_Exercise description_. If a record holds a picture, omit the picture, but copy everything else below exactly.

== Data for analysis

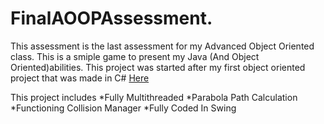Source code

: # FinalAOOPAssessment. 
This assessment is the last assessment for my Advanced Object Oriented class. This is a smiple game to present my Java (And Object Oriented)abilities. 
This project was started after my first object oriented project that was made in C# [Here](https://github.com/Nova-472/PCBuilderMemory)

This project includes
*Fully Multithreaded
*Parabola Path Calculation
*Functioning Collision Manager
*Fully Coded In Swing
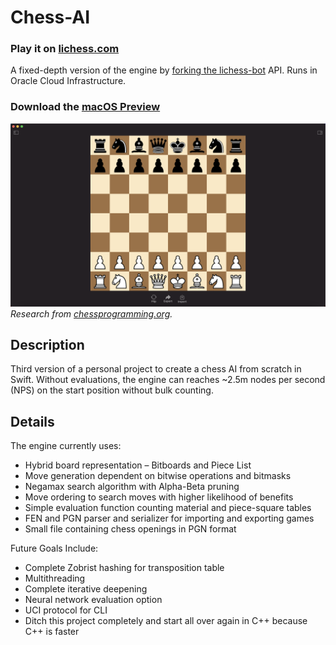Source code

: # Chess-AI
### Play it on [lichess.com](https://lichess.org/@/cabouezzi)
A fixed-depth version of the engine by [forking the lichess-bot](https://github.com/cabouezzi/chess-ai-oracle) API. Runs in Oracle Cloud Infrastructure.
### Download the [macOS Preview](https://github.com/cabouezzi/Chess-AI/blob/main/Chess%20AI.zip?raw=true)
![](screenshot.png)
_Research from [chessprogramming.org](https://www.chessprogramming.org/Main_Page)._ 
<br>
## Description
Third version of a personal project to create a chess AI from scratch in Swift. Without evaluations, the engine can reaches ~2.5m nodes per second (NPS) on the start position without bulk counting. 
## Details
The engine currently uses:
- Hybrid board representation – Bitboards and Piece List
- Move generation dependent on bitwise operations and bitmasks
- Negamax search algorithm with Alpha-Beta pruning
- Move ordering to search moves with higher likelihood of benefits
- Simple evaluation function counting material and piece-square tables
- FEN and PGN parser and serializer for importing and exporting games
- Small file containing chess openings in PGN format


Future Goals Include:
- Complete Zobrist hashing for transposition table
- Multithreading
- Complete iterative deepening
- Neural network evaluation option
- UCI protocol for CLI
- Ditch this project completely and start all over again in C++ because C++ is faster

====

_Exercise answer_.
Source code

: # FinalAOOPAssessment. 
This assessment is the last assessment for my Advanced Object Oriented class. This is a smiple game to present my Java (And Object Oriented)abilities. 
This project was started after my first object oriented project that was made in C# [Here](https://github.com/Nova-472/PCBuilderMemory)

This project includes
*Fully Multithreaded
*Parabola Path Calculation
*Functioning Collision Manager
*Fully Coded In Swing
Source code

: # Chess-AI
### Play it on [lichess.com](https://lichess.org/@/cabouezzi)
A fixed-depth version of the engine by [forking the lichess-bot](https://github.com/cabouezzi/chess-ai-oracle) API. Runs in Oracle Cloud Infrastructure.
### Download the [macOS Preview](https://github.com/cabouezzi/Chess-AI/blob/main/Chess%20AI.zip?raw=true)
![](screenshot.png)
_Research from [chessprogramming.org](https://www.chessprogramming.org/Main_Page)._ 
<br>
## Description
Third version of a personal project to create a chess AI from scratch in Swift. Without evaluations, the engine can reaches ~2.5m nodes per second (NPS) on the start position without bulk counting. 
## Details
The engine currently uses:
- Hybrid board representation – Bitboards and Piece List
- Move generation dependent on bitwise operations and bitmasks
- Negamax search algorithm with Alpha-Beta pruning
- Move ordering to search moves with higher likelihood of benefits
- Simple evaluation function counting material and piece-square tables
- FEN and PGN parser and serializer for importing and exporting games
- Small file containing chess openings in PGN format


Future Goals Include:
- Complete Zobrist hashing for transposition table
- Multithreading
- Complete iterative deepening
- Neural network evaluation option
- UCI protocol for CLI
- Ditch this project completely and start all over again in C++ because C++ is faster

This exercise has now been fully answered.